Factories in Guangdong province rely on hydropower to a certain extent. There has been an effort by these plants to meet Beijing’s carbon emission targets, and these operators have bristled at using more coal for power.
TREND FORECAST: Precisely as we had forecast, when the COVID War winds down, Climate Change would be back making the headlines. The FT also reported that JPMorgan and Fidelity will demand that five of Asia’s most-polluting power generating companies cut their greenhouse gas emissions as part of a new climate change program and that utilities in mainland China, Hong Kong, Japan, and Malaysia that operate large coal-fired operations have been targeted.
Despite the push for clean energy, the bottom line is coal is cheaper. Most developing nations will continue to burn it until there is a more efficient alternative energy.
TREND FORECAST: TOP TREND 2021: THE RISE OF CHINA: As we have forecast, the 20th century was the American century – the 21st century will be the Chinese century. The business of China is business; the business of America is war. 

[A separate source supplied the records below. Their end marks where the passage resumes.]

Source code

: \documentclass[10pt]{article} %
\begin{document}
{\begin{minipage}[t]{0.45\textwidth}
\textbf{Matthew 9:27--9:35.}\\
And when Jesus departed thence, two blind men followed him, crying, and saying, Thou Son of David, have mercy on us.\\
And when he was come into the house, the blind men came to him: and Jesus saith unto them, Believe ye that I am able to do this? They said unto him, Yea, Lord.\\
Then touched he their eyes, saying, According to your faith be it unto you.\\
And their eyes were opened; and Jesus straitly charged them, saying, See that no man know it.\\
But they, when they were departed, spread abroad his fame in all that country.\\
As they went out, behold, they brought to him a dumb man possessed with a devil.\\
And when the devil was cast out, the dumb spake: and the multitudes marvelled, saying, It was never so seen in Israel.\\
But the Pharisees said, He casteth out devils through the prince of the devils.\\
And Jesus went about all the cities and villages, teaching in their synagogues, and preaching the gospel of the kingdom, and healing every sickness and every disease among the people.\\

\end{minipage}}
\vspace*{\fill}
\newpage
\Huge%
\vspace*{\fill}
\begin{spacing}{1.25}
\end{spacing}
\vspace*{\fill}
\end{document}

While America spent countless trillions waging and losing endless wars and enriching its military-industrial complex, China has spent its trillions advancing the nation’s businesses and building its 21st-century infrastructure. And while America and Europe have outsourced their manufacturing to China and developing nations to increase profit margins, China’s dual circulation/self-sustaining economic model is directed toward keeping jobs and trade and profits within the nation, thus relying less on global trade.  
While Western nations lock, unlock, and re-lock down their economies, China, where the virus first broke out, has been completely reopened since shortly after the virus left its homeland last year.